/NocMigR2

Tools and workflows for analysing (large) audio files comprising bird vocalisations (e.g., AudioMoth or NocMig) using BirdNET-Analyzer & Audacity

Primary LanguageR

NocMigR2 package


Replacing earlier version NocMigR


This package provides workflows for processing sound files, especially comprising bird vocalisations sampled with autonomous recording devices (e.g., NocMig, NFC and AudioMoth recordings), with a main emphasis on (semi-)automatising the the detection and labelling of events with proper times-stamps. Resulting data can then be reviewed and validated using Audacity (recommended version 3.0.2).

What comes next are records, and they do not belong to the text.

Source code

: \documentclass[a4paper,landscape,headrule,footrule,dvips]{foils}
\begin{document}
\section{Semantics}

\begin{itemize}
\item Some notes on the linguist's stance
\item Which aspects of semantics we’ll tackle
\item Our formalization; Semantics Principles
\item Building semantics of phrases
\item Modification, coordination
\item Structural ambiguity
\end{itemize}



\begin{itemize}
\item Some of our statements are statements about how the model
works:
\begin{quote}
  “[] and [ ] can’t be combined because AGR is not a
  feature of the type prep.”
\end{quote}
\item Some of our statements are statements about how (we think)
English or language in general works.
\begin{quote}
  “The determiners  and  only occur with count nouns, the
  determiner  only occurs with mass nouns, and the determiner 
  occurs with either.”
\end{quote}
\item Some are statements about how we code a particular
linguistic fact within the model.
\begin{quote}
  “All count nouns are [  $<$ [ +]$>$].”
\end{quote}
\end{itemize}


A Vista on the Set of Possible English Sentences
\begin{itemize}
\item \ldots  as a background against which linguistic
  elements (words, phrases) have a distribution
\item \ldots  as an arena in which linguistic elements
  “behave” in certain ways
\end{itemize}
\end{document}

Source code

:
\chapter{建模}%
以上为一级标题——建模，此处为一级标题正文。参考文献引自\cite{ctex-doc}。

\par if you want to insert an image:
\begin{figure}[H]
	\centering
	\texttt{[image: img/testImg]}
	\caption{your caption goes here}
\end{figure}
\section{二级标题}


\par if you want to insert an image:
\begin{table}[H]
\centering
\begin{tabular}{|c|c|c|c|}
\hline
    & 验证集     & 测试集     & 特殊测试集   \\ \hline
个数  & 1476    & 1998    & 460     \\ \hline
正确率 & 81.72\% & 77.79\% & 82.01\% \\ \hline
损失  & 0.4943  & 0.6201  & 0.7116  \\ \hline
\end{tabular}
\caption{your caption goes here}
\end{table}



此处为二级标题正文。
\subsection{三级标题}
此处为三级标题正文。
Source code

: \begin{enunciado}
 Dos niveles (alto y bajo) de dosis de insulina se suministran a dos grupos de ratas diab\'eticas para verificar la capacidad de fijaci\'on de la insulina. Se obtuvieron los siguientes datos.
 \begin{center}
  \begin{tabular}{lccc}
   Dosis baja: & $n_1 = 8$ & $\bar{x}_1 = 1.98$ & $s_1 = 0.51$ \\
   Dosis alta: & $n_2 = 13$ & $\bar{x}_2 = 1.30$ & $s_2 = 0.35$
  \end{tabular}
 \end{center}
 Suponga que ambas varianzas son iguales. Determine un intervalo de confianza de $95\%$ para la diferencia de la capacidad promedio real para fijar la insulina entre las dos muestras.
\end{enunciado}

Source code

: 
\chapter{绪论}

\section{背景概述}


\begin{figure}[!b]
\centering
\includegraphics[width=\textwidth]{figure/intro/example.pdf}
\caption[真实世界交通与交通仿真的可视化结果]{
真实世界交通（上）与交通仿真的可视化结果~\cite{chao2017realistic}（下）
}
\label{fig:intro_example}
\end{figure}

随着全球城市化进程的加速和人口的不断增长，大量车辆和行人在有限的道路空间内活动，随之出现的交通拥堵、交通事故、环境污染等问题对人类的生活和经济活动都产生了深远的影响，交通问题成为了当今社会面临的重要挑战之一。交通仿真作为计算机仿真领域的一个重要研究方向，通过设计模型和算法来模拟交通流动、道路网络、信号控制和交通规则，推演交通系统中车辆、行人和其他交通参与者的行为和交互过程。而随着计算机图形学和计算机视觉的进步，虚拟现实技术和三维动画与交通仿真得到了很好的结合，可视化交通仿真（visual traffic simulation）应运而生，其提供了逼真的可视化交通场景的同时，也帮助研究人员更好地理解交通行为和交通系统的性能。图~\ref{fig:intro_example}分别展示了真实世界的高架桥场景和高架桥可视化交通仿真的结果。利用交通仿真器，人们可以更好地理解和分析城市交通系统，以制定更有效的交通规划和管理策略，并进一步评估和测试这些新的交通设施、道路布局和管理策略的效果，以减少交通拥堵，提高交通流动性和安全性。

Among others, this package relies on the following libraries:

R packages: bioacoustics, seewave, tuneR, WarbleR

python: audioop, BirdNET-Analyzer, pydub

To install the package, use devtools:

devtools::install_github("mottensmann/NocMigR2")

NocMigR2 depends on warbleR which is currently (as of 2024-07-26) missing on CRAN. If the installation above fails try:

devtools::install_github("maRce10/warbleR")

Load the package once installed:

library(NocMigR2)

Preprocessing & formatting


rename_recording

Rename audio files using a string of the form YYYYMMDD_HHMMSS that denotes the date and time of the recording start.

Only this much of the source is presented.